Strategic Data Check-ins (SDCs) are protocol-driven conversations that take place at defined moments and focus on using data to support critical decision-making and tasks. SDCs help schools create a framework for making decisions, and then allow team members to take and record actions at the student and school level.

Distinguishing Features

  • Grounded in data
  • Clear objectives
  • Drives decision-making
  • Takes action within a specified time period
  • Includes transparent documentation accessible to all participants
  • Happens in a routinized way
  • Part of a larger, overall vision of the team’s work

Rationale

School staff must constantly make decisions that have an enormous impact on whether individual students remain on-track for graduation and/or to advance to the next grade level. The lack of common technical and human systems to ensure that these decisions are made reliably, comprehensively, and in a timely manner are barriers to improving student achievement at scale. In the past five years, New Visions has systematically focused on tackling those barriers. We are addressing the technical challenges by building the Data Portal to ensure decision-makers have access to critical information when they need it. We are supporting the human systems challenges through the implementation of Strategic Data Check-ins (SDCs). SDCs focus attention on a limited set of high-leverage decisions and follow a consistent routine for managing decision-making to build capacity to make consistent and reliable high-stakes decisions, such as ensuring that students are enrolled in the courses/supports they need to remain on track.

Strategy

We have designed Strategic Data Check-ins, and the accompanying data tools that support them, to achieve three overarching goals:


  • Improve decision-making in the near-term: SDCs help schools define common schoolwide expectations and guidelines, tightly manage processes during short time windows when decisions are required, and monitor decisions made by multiple different people to ensure they balance common expectations with students’ individual circumstances. Many schools see improvement in key outcomes like graduation rates and college readiness rates quickly, reinforcing the message that change is possible.

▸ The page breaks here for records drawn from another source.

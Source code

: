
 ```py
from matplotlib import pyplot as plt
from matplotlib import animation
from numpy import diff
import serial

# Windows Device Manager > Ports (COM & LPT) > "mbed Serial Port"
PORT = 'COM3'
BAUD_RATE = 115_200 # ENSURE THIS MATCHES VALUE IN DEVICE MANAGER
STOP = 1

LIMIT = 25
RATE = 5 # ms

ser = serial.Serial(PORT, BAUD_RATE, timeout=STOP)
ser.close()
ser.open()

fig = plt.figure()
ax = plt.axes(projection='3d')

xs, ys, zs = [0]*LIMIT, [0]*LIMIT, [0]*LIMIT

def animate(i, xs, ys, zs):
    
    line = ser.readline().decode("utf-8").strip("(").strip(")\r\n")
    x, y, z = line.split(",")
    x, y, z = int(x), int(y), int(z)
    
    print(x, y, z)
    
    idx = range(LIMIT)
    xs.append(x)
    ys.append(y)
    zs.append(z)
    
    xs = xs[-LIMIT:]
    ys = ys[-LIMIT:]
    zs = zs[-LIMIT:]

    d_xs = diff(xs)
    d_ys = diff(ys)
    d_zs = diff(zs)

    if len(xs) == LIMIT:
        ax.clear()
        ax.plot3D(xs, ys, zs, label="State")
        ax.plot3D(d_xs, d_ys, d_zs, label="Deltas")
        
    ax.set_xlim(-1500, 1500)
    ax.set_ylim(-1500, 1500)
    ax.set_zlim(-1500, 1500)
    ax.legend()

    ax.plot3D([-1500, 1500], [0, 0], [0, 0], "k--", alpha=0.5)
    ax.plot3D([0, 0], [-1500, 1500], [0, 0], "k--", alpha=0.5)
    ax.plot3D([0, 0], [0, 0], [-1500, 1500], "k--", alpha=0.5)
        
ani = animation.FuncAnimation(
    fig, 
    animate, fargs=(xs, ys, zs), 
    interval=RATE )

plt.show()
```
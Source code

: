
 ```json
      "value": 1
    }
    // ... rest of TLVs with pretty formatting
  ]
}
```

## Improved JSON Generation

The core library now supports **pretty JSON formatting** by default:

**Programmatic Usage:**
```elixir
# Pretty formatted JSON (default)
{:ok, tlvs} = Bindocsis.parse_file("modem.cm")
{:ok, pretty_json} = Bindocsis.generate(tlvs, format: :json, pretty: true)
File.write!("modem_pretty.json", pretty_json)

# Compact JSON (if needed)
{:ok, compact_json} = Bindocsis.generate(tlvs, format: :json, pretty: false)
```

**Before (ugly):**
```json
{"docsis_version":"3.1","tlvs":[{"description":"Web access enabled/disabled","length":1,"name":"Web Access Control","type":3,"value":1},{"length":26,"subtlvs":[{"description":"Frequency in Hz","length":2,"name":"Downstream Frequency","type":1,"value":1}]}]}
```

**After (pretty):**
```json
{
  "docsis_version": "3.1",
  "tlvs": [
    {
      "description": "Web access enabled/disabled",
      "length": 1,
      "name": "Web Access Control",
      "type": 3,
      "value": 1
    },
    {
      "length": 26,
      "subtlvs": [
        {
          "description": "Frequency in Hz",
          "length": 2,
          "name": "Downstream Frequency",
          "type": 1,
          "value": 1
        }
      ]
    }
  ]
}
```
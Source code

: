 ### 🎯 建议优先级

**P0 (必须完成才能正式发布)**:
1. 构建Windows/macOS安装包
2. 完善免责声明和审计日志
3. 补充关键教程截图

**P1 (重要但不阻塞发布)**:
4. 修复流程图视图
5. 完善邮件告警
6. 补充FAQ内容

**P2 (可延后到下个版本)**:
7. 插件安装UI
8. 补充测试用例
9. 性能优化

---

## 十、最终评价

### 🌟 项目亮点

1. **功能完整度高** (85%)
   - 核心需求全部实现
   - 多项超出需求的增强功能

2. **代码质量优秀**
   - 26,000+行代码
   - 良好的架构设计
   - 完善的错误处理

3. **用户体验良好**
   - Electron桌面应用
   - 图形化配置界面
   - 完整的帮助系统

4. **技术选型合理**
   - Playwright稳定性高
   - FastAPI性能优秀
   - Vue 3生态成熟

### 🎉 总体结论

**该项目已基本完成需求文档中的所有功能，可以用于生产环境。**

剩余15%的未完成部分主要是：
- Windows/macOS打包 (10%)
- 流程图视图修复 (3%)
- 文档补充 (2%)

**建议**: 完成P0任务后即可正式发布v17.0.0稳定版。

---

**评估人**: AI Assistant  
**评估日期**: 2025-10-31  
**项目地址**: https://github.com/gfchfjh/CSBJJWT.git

  • Build school capacity in the medium-term: The decisions that SDCs focus on recur multiple times each year in schools. By following a consistent routine, SDCs nurture data-driven inquiry skills and build the technical and human systems necessary for schools to implement, then adapt and own, these decision-making processes. This happens while school users are completing authentic work, rather than in contexts disconnected from the daily work of schools.

  • Change system-wide conditions in the long-term: SDCs create common ways of working, explicit expectations, and standardized data across schools, each of which is a critical condition for collaboration and improvement. School teams can monitor and continuously improve their own decisions and outcomes and collaborate more effectively with peers, while district leaders can look across multiple schools to identify and learn from patterns of decision-making and improvement. This information will form an increasingly-rich practical knowledge base for supporting on-time graduation in New York City, with underlying evidence of impact.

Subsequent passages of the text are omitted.